The Estadio José María Minella is a stadium in the city of Mar del Plata, Argentina. It is owned and administrated by the Municipality of General Pueyrredón. Inaugurated for the 1978 FIFA World Cup hosted by Argentina, the stadium is currently used by local clubs Alvarado and Aldosivi to play their home matches.

The stadium is named after renowned football player and manager José María Minella, a native of Mar del Plata and regarded as one of the most notable footballers of that city.

History
Argentina was chosen as the host 1978 World Cup of the nation by FIFA in London, England on 6 July 1966, and Mar del Plata, as one of the most touristic cities in the country, was selected as a venue. The stadium has the distinction of being the southernmost stadium to host a World Cup match. The organizing committee, under supervision of the military dictatorship that ruled Argentina since 1976, decided to build a new stadium on the same spot as 40 years earlier it had been the Mar del Plata hippodrome. The construction began in 1975 and the stadium was opened on May 21, 1978 with a friendly match between a team formed by players from Mar del Plata and another one with players from Tandil.

The sports journalist Mario Trucco proposed the name to honour José María Minella, a renowned former midfielder from Mar del Plata, who played during the 1930s and 1940s for River Plate and the Argentina national football team, and later manager of River Plate team from 1945 to 1959 in what became one of the team's most successful eras.

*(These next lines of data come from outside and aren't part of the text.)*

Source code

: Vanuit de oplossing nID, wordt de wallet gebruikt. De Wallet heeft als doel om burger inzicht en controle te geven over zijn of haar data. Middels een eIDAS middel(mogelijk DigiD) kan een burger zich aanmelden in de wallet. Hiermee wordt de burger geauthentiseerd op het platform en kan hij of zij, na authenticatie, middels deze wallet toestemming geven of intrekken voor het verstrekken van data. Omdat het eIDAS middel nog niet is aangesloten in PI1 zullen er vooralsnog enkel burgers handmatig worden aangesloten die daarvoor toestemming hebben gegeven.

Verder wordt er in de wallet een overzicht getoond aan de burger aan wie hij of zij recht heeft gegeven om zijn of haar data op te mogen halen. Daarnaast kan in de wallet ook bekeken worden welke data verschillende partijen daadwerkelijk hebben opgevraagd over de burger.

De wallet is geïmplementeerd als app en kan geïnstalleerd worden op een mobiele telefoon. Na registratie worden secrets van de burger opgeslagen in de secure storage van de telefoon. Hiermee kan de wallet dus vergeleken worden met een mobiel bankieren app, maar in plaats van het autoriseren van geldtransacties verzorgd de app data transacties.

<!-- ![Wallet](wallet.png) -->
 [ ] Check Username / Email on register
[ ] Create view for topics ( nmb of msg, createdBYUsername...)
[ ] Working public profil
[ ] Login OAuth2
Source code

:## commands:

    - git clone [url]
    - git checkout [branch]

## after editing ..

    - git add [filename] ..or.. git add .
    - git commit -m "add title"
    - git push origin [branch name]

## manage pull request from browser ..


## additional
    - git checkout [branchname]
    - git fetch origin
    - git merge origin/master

During the 1978 World Cup Mar del Plata hosted six Fifa World Cup matches, three Group 1 and three Group 3 matches.

As the city of Mar del Plata is a very important tourist destination and the biggest seaside beach resort in Argentina, since its construction this stadium has been the main host of the many annual Summer Tournaments. Prior to the construction of Minella stadium, the main venue of the city was General San Martín Stadium, with capacity for 15,000 spectators. That venue used to host matches of local teams San Lorenzo, Kimberley and Aldosivi.

On February 24, 1993, the stadium played host to the second, and final, Intercontinental Cup for Nations (known as the Artemio Franchi Trophy) match between the then-defending South American football champions, Argentina, and reigning European champions, Denmark. The match ended 1–1 after extra time, but Argentina went on to win 5–4 on penalties.

From March 12 to March 26, 1995 Mar del Plata hosted the 12th Pan American Games, and the José María Minella was venue for the opening and closing ceremonies, and the football tournament.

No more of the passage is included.